Pendant longtemps, le schéma EPR resta à l’état d’expérience de pensée. Les physiciens ne savaient pas comment la réaliser pratiquement. En 1964, John Bell, un physicien irlandais travaillant au CERN (Organisation européenne pour la recherche nucléaire), conçut un théorème mathématique connu sous le nom d'« inégalités de Bell » qui aurait dû être vérifié expérimentalement s’il existait des variables cachées. Ce théorème permettait d’amener le débat du plan métaphysique à celui de l’expérience concrète. En 1982, à l’université d’Orsay, le physicien français Alain Aspect et son équipe effectuèrent une série d’expériences sur des paires de photons (les physiciens les appellent des photons « intriqués ») afin de tester l’effet EPR. Les résultats furent sans appel : les inégalités de Bell étaient systématiquement violées.
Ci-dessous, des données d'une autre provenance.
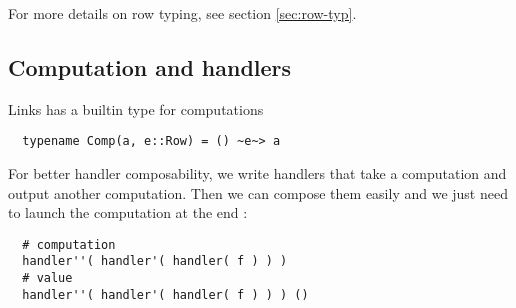 \documentclass[nonacm=true, language=french, language=english]{acmart}
\begin{document}
For more details on row typing, see section \ref{sec:row-typ}.

\subsection{Computation and handlers}
\label{sec:computation-handlers}
Links has a builtin type for computations
\begin{lstlisting}
  typename Comp(a, e::Row) = () ~e~> a
\end{lstlisting}

For better handler composability, we write handlers that take a computation and output another computation. Then we can compose them easily and we just need to launch the computation at the end :
\begin{lstlisting}
  # computation
  handler''( handler'( handler( f ) ) )
  # value
  handler''( handler'( handler( f ) ) ) ()
\end{lstlisting}
\end{document}
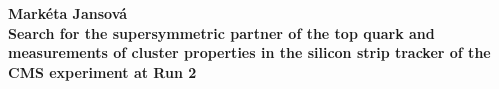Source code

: 
%



\newpage
\thispagestyle{empty}



\vspace*{-0.5cm}
\begin{center}
    \textbf{\Large{Mark\'{e}ta Jansov\'{a}}}\\
\vspace*{0.2cm}
    \textbf{\Large{Search for the supersymmetric partner of the top quark and measurements of cluster properties in the silicon strip tracker of the CMS experiment at Run 2\vspace*{0.3cm}}}
\end{center}

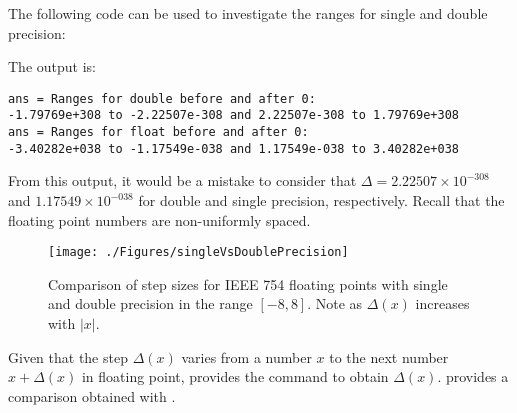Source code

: The following {\matlab} code can be used to investigate the ranges for single and double precision:

The output is:
\begin{verbatim}
ans = Ranges for double before and after 0:
-1.79769e+308 to -2.22507e-308 and 2.22507e-308 to 1.79769e+308
ans = Ranges for float before and after 0:
-3.40282e+038 to -1.17549e-038 and 1.17549e-038 to 3.40282e+038
\end{verbatim}
From this output, it would be a mistake to consider that $\Delta = 2.22507 \times 10^{-308}$ and $1.17549 \times 10^{-038}$ for double and single precision, respectively. Recall that the floating point numbers are non-uniformly spaced.

\begin{figure}
\centering
\texttt{[image: ./Figures/singleVsDoublePrecision]}
\caption[Comparison of step sizes for IEEE 754 floating points with single and double precision]{Comparison of step sizes for IEEE 754 floating points with single and double precision in the range $[-8,8]$. Note as $\Delta(x)$ increases with $|x|$.\label{fig:singleVsDoublePrecision}}
\end{figure}

Given that the step $\Delta(x)$ varies from a number $x$ to the next number $x + \Delta(x)$ in floating point, {\matlab} provides the command  to obtain $\Delta(x)$.  provides a comparison obtained with .


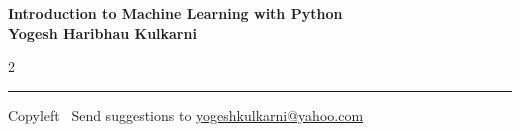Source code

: \documentclass[8pt,landscape]{article}
\begin{document}
\footnotesize


\begin{center}
\Large{\textbf{Introduction to Machine Learning with Python\\ Yogesh Haribhau Kulkarni}}  
\end{center}

\begin{multicols}{2}

\end{multicols}

\rule{\linewidth}{0.25pt}
\scriptsize
Copyleft \textcopyleft\  Send suggestions to 
\href{http://www.yogeshkulkarni.com}{yogeshkulkarni@yahoo.com}
\end{document}
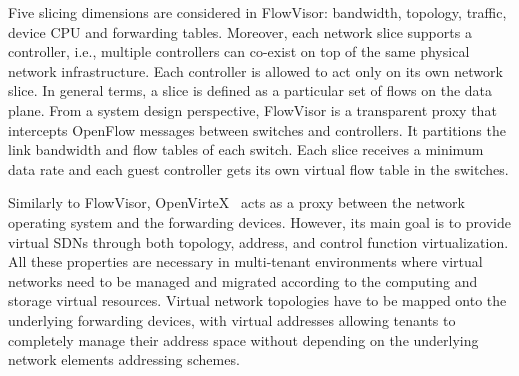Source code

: Five slicing dimensions are considered in FlowVisor: bandwidth, topology, traffic, device CPU and forwarding 
tables. Moreover, each network slice supports a controller, i.e., multiple controllers can co-exist on top 
of the same physical network infrastructure. Each controller is allowed to act only on its own network slice.
In general terms, a slice is defined as a particular set of flows on the data plane. 
From a system design perspective, FlowVisor is a transparent proxy that intercepts OpenFlow messages between 
switches and controllers. It partitions the link bandwidth and flow tables of each switch. Each slice receives 
a minimum data rate and each guest controller gets its own virtual flow table in the switches.

Similarly to FlowVisor, OpenVirteX~\cite{al-shabibi2014,Al_Shabibi2014_4} acts as a proxy between the network operating system and the forwarding 
devices. However, its main goal is to provide virtual SDNs through both topology, address, and control function
virtualization. 
All these properties are necessary in multi-tenant environments where virtual networks 
need to be managed and migrated according to the computing and storage virtual resources. Virtual network 
topologies have to be mapped onto the underlying forwarding devices, with virtual addresses allowing tenants to completely manage their address space without depending on the underlying network elements addressing schemes.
Einstein s’était trompé. Dans l’expérience d’Aspect, les photons A et B sont séparés par douze mètres, et pourtant B « sait » toujours instantanément ce que fait A. On sait que ce phénomène est instantané, car un signal lumineux transportant des informations de A à B n’aurait pas eu le temps de couvrir la distance de douze mètres. En effet, des horloges atomiques, associées aux détecteurs captant A et B, permettent de mesurer très précisément le moment d’arrivée de chaque photon. La différence entre les deux temps d’arrivée est inférieure à quelques dixièmes de milliardième de seconde (elle est probablement nulle, mais la précision des horloges atomiques actuelles ne permet pas de mesurer des temps inférieurs à 10-10 seconde). Or, en 10-10 seconde, la lumière ne peut franchir qu’une distance de trois centimètres, bien inférieure aux douze mètres séparant A de B. De plus, le résultat reste le même lorsqu’on augmente la distance entre les deux photons. Dans l’expérience plus récente réalisée en 1998 par le physicien suisse Nicolas Gisin et son équipe à Genève, les photons sont séparés de dix kilomètres et les comportements de A et B sont toujours parfaitement corrélés. Ces résultats bafouent le bon sens.

La physique classique nous dit que les comportements de A et B devraient être totalement indépendants car ils ne peuvent pas communiquer. Comment expliquer alors le fait que B « sache » toujours instantanément ce que fait A ? Cela pose problème seulement si nous supposons, comme Einstein, que la réalité est morcelée et localisée sur chacun des photons. Mais le paradoxe n’a plus cours si nous admettons que A et B font partie d’une réalité globale, quelle que soit la distance qui les sépare, même s’ils se trouvent aux deux extrémités de l’univers. A n’a pas besoin d’envoyer un signal à B car tous deux font partie d’une même réalité. Les deux photons restent constamment en relation par une interaction mystérieuse. L’expérience EPR élimine ainsi toute idée de localisation. Elle confère un caractère holistique à l’espace. Les notions d’« ici » et de « là » n’ont plus de sens, car « ici » est identique à « là ». Les physiciens appellent cela la « non-séparabilité » de l’espace.